Jeudi 1er avril 2010 // L’Histoire


Représentation de la Déclaration des Droits de l’Homme et du citoyen de 1789 par Le Barbier.

La Déclaration des droits de l’homme et du citoyen (DDHC) est un des textes fondamentaux de la Révolution française, qui « expose » un ensemble de droits naturels individuels et collectifs. Elle est adoptée définitivement le 26 août 1789[1].

Elle comporte un préambule et 17 articles qui mêlent des dispositions concernant les droits des Hommes (Français, étrangers ou ennemis)[2] qui reprennent des dispositions du Droit des gens, les droits des citoyens (Français)[3] qui rappellent ou renforcent les libertés publiques et les droits de la Société (Nation)[4] qui sont, à proprement parler, constituants.
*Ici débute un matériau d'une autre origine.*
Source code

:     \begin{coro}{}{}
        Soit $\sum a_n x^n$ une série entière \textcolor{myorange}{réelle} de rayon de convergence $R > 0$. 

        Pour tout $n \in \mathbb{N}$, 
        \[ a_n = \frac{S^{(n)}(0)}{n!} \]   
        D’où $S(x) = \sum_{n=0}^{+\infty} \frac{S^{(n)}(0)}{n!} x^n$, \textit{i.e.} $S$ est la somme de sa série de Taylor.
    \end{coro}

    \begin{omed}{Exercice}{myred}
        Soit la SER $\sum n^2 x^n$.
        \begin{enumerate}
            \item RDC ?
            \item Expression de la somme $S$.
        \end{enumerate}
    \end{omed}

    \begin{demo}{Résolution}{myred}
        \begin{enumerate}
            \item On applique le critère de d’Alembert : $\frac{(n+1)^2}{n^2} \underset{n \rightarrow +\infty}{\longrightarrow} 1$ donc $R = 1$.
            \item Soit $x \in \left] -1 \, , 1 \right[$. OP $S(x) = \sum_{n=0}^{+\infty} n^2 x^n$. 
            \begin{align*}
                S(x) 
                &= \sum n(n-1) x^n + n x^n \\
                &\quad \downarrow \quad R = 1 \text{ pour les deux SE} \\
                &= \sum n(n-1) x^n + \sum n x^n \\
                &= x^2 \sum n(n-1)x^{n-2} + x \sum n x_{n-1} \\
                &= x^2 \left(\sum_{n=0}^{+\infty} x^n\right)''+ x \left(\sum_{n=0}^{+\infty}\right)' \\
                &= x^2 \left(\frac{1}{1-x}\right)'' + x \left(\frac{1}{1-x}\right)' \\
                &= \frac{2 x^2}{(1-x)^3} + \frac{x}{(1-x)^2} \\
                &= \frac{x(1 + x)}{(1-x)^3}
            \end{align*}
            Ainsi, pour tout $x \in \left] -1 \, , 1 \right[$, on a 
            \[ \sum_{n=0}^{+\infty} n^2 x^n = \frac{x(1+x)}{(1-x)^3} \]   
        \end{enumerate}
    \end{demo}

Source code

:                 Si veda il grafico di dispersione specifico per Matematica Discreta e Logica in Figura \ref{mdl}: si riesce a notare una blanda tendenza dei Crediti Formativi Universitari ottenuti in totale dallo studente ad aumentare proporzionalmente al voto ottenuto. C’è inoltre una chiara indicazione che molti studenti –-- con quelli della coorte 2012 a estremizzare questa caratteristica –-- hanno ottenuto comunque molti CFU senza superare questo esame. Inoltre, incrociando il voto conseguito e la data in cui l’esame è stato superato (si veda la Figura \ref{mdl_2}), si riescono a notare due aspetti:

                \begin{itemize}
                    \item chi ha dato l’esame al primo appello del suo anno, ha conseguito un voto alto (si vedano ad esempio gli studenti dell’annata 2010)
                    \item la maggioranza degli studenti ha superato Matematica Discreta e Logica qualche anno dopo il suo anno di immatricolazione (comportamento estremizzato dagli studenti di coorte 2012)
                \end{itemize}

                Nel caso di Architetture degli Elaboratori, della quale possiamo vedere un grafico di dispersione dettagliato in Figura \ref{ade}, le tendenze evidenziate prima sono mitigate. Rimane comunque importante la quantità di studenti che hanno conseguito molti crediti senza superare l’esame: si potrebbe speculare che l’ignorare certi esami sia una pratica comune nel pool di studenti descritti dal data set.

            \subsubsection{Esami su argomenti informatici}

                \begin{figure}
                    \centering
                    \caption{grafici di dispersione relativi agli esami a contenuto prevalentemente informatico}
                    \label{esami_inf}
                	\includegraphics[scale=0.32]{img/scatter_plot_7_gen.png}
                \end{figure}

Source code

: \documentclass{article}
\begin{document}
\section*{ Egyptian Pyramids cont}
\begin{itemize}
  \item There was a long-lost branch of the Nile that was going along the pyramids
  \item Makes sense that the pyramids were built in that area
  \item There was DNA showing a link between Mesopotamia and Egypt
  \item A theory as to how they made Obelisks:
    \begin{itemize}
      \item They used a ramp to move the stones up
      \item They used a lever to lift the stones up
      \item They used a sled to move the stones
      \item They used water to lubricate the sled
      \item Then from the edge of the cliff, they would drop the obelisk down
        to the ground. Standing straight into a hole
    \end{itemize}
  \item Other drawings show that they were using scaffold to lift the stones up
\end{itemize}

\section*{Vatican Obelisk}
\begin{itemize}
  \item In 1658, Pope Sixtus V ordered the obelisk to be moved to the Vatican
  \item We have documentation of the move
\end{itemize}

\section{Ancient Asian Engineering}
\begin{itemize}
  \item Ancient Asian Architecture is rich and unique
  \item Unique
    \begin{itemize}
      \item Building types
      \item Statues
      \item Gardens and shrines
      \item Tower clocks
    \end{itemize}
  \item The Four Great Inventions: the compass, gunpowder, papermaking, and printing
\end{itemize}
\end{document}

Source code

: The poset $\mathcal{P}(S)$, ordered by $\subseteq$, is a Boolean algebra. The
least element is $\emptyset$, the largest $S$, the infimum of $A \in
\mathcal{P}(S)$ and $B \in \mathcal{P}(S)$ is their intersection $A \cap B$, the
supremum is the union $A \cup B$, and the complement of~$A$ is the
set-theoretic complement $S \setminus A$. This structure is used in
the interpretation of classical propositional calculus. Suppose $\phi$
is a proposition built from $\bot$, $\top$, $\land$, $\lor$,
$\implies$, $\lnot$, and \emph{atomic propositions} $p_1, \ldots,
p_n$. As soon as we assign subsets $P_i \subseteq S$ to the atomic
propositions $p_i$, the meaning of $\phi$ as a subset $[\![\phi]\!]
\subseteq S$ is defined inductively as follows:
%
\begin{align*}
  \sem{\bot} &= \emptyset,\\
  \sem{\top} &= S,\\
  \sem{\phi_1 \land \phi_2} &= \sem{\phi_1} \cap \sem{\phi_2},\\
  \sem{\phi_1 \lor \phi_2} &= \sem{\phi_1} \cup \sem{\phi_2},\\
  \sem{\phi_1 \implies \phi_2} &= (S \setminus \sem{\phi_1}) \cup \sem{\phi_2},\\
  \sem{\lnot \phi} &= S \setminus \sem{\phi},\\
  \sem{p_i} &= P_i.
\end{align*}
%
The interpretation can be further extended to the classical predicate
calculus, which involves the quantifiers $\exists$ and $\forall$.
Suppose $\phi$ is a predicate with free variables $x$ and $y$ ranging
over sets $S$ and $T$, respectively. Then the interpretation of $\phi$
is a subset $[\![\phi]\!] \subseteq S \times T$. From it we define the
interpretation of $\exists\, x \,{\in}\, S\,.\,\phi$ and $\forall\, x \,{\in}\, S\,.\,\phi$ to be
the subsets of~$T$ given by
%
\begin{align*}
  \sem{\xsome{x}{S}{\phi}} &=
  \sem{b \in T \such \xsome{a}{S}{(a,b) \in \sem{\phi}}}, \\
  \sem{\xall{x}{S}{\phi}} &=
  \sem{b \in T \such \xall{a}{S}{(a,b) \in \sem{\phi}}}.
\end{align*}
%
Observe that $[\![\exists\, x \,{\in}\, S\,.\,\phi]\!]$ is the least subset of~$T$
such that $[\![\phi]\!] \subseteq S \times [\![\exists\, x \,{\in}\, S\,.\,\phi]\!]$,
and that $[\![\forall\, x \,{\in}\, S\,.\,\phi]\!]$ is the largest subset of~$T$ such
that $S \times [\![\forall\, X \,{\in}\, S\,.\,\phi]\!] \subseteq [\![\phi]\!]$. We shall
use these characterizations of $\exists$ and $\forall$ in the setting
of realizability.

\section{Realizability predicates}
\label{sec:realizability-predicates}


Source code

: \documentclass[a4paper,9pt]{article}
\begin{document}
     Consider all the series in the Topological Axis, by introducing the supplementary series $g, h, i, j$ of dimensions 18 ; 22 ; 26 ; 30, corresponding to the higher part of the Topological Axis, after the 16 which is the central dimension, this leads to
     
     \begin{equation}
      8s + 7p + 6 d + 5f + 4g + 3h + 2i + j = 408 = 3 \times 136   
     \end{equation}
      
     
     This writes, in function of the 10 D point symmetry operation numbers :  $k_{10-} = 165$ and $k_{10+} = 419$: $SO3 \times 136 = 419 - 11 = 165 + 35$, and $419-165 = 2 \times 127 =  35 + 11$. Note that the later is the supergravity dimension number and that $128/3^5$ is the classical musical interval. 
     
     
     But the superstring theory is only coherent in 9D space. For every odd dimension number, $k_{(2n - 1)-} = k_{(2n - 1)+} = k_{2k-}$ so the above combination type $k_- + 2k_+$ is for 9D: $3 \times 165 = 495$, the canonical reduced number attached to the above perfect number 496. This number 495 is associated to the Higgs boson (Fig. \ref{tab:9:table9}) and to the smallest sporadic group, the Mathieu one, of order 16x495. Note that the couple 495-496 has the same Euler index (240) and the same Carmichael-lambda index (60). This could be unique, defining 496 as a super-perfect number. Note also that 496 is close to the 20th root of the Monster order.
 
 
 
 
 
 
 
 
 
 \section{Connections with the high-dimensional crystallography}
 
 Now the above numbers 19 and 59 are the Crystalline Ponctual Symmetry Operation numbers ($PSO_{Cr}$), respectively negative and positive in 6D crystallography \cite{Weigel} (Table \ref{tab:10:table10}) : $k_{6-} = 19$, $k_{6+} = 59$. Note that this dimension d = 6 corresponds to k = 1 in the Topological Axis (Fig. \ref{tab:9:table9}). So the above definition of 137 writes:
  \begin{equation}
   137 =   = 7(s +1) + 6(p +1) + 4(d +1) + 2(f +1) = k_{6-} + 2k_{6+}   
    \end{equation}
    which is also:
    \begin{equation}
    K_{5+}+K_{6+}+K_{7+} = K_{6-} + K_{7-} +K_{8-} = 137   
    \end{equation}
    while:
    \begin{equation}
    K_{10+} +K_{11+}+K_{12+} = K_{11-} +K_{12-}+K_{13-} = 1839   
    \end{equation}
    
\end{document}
La Constitution française intègre la Déclaration des Droits de l’Homme et du Citoyen par le biais de son préambule[5]. Ses dispositions sont donc de droit positif et, se plaçant au sommet de la hiérarchie des normes, vont irriguer l’ensemble du droit français.

Sa Majesté Louis XVI a promulgué la Déclaration des Droits de l’Homme et du citoyen de 1789.

L’Assemblée réunie à Versailles par la convocation des États généraux pour trouver une solution fiscale au déficit de l’État, se déclare Assemblée nationale en réunissant les trois ordres dont elle décide l’abolition, puis s’institue Assemblée nationale constituante et décide de rédiger une déclaration des principes fondamentaux à partir desquels sera établie une nouvelle constitution. Elle se réunit pour cela, après avoir pris les décrets des 4 et 11 août 1789 sur la suppression des droits féodaux qu’elle reprendra dans l’article premier de la Déclaration.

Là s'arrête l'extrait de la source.